- Problem to solve
I need the number of lines in the data that include "True"; reply with that number alone.

- Source records
___

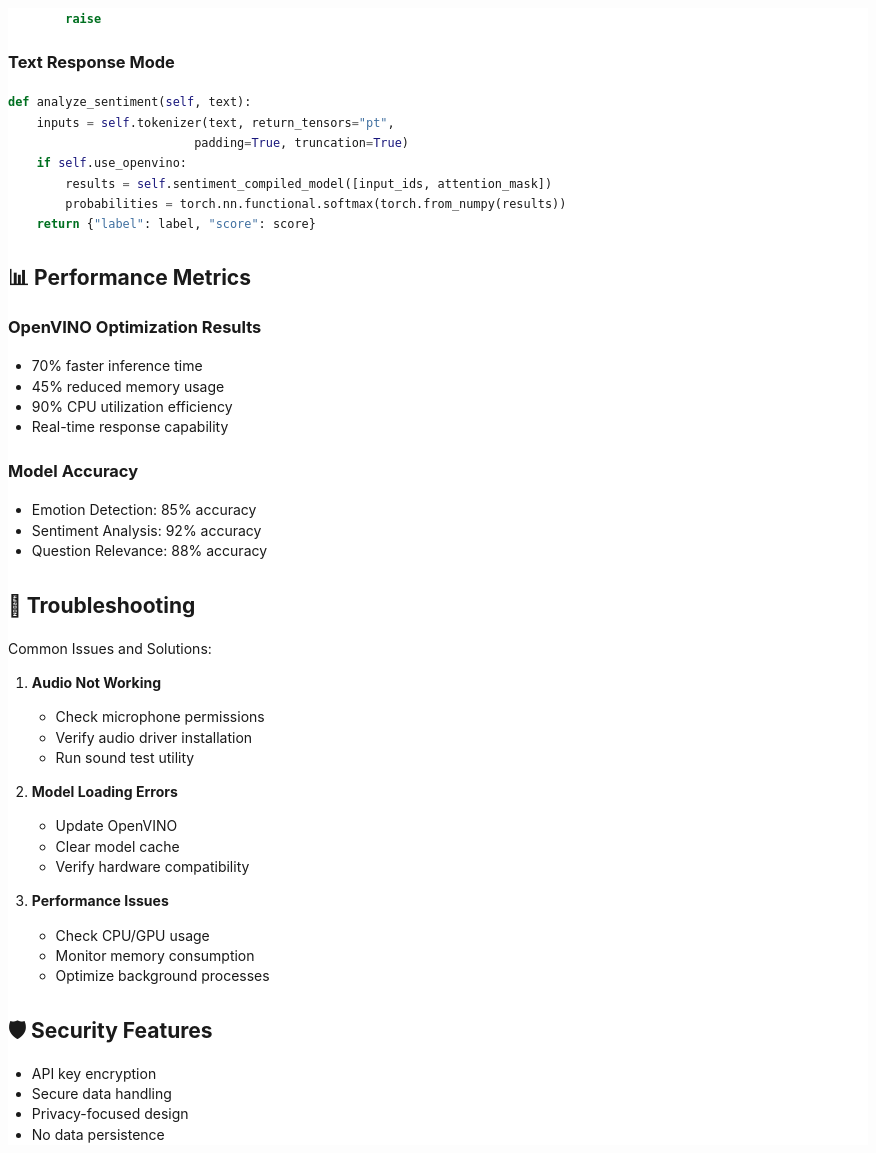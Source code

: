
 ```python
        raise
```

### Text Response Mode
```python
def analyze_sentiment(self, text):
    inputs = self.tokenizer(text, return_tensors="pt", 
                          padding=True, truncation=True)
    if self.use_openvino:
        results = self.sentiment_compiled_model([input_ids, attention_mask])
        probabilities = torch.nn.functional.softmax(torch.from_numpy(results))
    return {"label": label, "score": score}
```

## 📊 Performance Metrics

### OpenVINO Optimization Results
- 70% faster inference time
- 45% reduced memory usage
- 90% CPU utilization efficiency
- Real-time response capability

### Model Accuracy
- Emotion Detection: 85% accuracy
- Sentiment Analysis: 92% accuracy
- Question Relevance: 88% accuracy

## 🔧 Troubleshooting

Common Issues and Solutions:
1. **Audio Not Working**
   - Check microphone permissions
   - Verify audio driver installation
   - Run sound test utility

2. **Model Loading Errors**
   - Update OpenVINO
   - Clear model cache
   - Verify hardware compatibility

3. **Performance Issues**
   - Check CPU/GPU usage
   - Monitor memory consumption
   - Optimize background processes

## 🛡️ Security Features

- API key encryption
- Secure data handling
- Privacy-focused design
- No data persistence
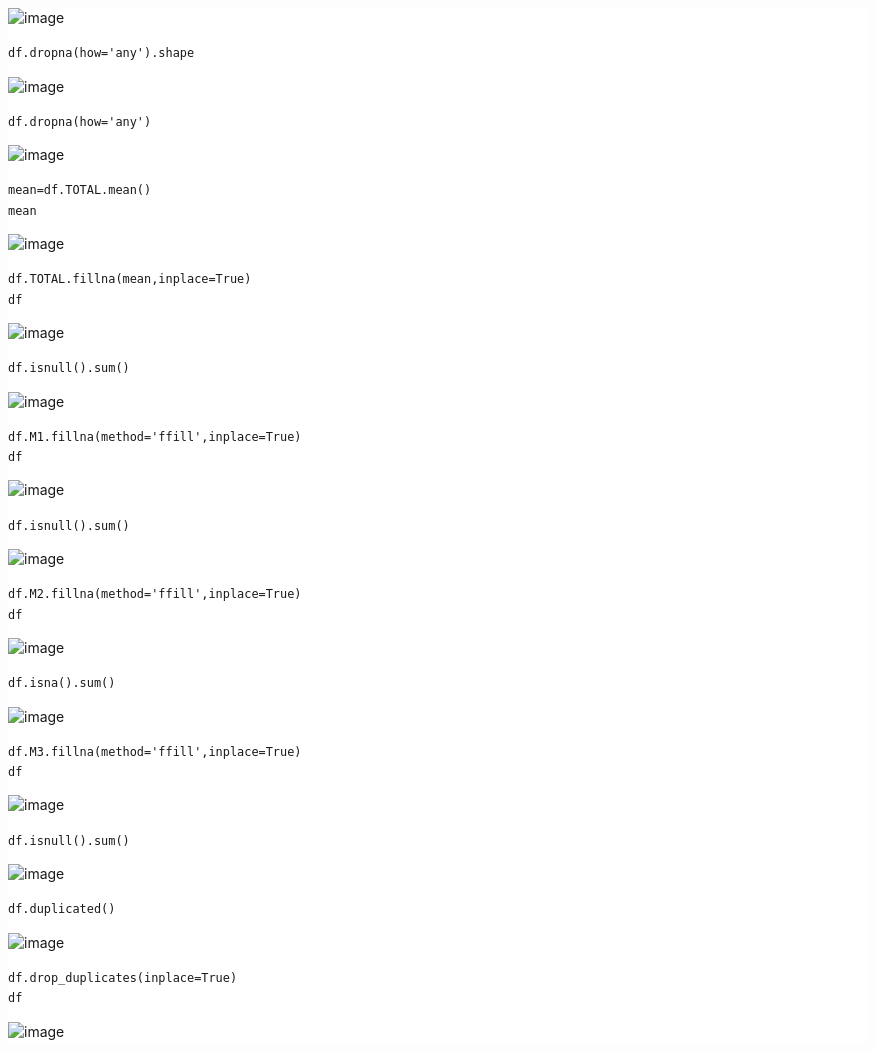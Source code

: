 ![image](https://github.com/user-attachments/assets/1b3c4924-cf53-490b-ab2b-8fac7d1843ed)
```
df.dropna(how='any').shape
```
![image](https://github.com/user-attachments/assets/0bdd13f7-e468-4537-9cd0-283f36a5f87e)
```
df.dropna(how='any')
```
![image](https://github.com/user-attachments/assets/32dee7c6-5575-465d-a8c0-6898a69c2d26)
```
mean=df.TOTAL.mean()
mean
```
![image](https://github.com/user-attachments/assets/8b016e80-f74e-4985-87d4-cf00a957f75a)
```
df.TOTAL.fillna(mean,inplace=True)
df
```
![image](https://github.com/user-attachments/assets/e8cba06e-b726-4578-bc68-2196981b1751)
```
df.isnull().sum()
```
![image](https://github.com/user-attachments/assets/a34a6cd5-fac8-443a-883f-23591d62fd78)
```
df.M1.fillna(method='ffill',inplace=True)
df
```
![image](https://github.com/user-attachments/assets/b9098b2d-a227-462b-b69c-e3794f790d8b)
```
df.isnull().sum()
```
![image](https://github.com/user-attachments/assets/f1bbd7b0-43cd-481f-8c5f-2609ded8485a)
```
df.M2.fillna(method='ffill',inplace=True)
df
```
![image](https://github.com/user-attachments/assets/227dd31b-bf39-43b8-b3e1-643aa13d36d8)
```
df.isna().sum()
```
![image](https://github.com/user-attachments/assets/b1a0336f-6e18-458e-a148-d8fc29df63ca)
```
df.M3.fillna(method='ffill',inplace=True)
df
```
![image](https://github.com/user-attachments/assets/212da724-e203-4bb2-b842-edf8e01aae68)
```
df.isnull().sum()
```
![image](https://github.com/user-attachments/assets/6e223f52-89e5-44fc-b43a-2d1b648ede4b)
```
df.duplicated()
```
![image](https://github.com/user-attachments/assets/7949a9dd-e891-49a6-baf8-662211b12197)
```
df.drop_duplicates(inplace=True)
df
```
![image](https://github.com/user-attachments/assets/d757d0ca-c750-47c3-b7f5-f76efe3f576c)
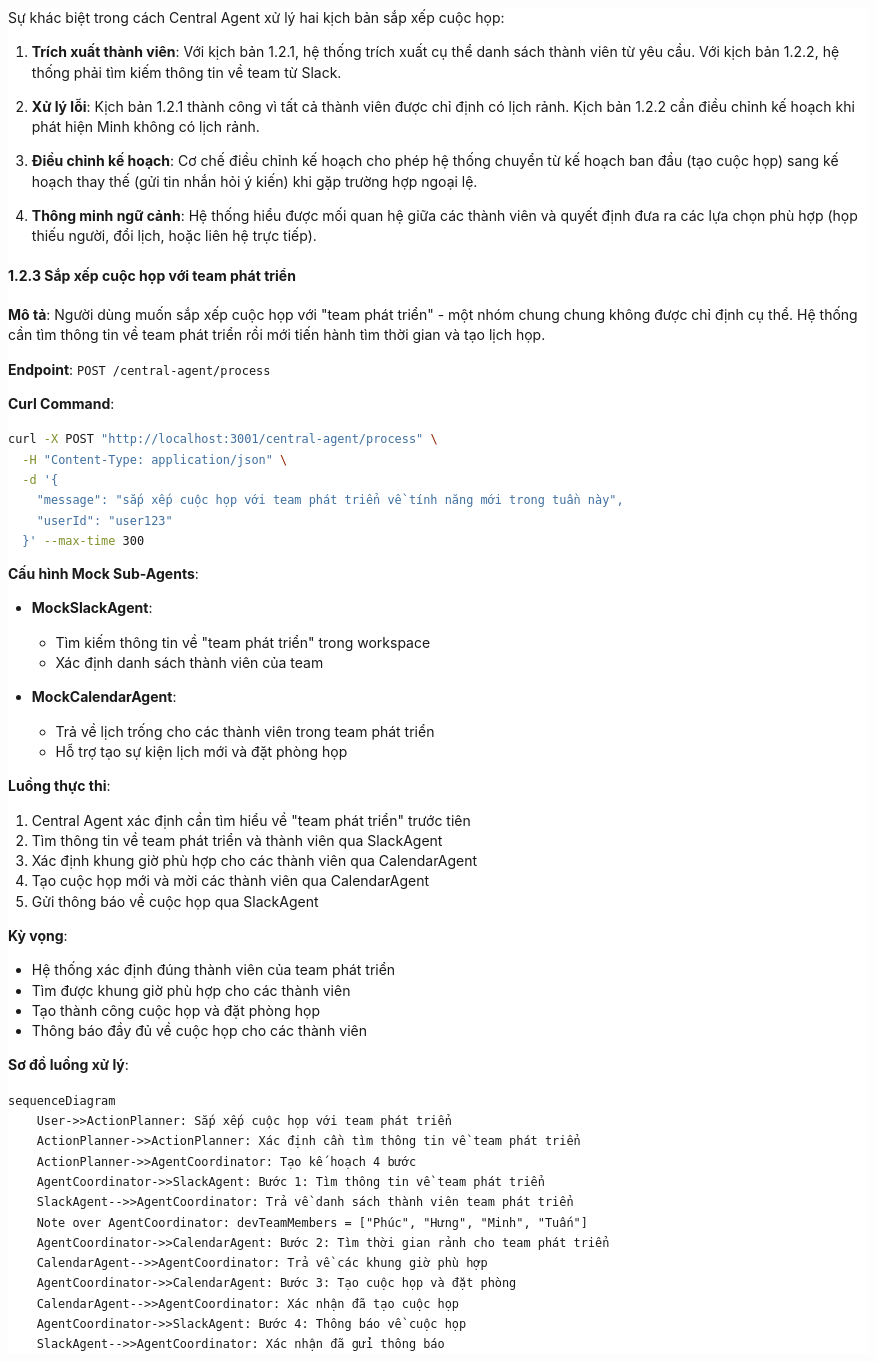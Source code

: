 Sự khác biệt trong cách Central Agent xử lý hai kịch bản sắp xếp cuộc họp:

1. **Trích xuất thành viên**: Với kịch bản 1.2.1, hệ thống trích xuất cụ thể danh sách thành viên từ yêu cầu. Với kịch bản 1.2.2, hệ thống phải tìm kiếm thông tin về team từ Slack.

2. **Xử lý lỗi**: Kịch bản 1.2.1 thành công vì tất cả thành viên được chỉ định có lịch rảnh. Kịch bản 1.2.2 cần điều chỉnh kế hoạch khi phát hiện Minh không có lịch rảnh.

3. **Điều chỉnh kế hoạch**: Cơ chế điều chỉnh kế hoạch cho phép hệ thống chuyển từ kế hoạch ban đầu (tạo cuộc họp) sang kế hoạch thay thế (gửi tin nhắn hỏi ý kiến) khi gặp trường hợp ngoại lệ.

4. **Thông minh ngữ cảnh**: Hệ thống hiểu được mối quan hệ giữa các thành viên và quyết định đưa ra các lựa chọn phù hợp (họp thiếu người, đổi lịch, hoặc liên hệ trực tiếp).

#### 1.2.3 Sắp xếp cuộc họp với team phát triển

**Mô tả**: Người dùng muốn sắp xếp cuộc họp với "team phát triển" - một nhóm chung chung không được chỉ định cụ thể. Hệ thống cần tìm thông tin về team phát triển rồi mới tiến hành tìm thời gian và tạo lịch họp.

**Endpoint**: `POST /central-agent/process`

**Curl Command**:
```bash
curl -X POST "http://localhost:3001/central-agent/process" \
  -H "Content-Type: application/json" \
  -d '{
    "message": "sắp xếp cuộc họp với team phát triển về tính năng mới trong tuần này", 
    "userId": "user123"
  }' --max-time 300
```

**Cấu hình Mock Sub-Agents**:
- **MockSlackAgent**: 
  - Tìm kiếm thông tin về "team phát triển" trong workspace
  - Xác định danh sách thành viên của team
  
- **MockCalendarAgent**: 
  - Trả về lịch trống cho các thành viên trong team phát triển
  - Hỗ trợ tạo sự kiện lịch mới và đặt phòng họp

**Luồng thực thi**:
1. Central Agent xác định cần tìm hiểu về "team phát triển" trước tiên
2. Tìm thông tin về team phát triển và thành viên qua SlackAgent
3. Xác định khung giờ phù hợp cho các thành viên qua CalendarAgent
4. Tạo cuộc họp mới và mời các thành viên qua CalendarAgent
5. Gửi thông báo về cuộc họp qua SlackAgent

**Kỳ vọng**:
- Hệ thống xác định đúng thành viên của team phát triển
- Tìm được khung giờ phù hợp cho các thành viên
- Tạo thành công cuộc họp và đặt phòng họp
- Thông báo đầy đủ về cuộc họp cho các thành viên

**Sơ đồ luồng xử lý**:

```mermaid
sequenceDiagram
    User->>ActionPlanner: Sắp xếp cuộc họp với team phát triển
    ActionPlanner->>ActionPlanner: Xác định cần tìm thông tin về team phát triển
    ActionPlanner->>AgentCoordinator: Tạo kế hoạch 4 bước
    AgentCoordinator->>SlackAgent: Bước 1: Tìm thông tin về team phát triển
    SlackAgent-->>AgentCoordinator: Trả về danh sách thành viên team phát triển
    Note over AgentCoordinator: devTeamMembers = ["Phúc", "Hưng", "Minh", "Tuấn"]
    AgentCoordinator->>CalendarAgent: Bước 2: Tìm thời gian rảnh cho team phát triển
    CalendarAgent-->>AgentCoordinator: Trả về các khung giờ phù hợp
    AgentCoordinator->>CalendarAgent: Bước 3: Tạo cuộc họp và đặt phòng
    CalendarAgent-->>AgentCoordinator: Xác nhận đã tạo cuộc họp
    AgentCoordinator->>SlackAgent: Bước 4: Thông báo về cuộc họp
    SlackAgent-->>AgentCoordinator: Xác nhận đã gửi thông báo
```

___

- Solution to this exercise
6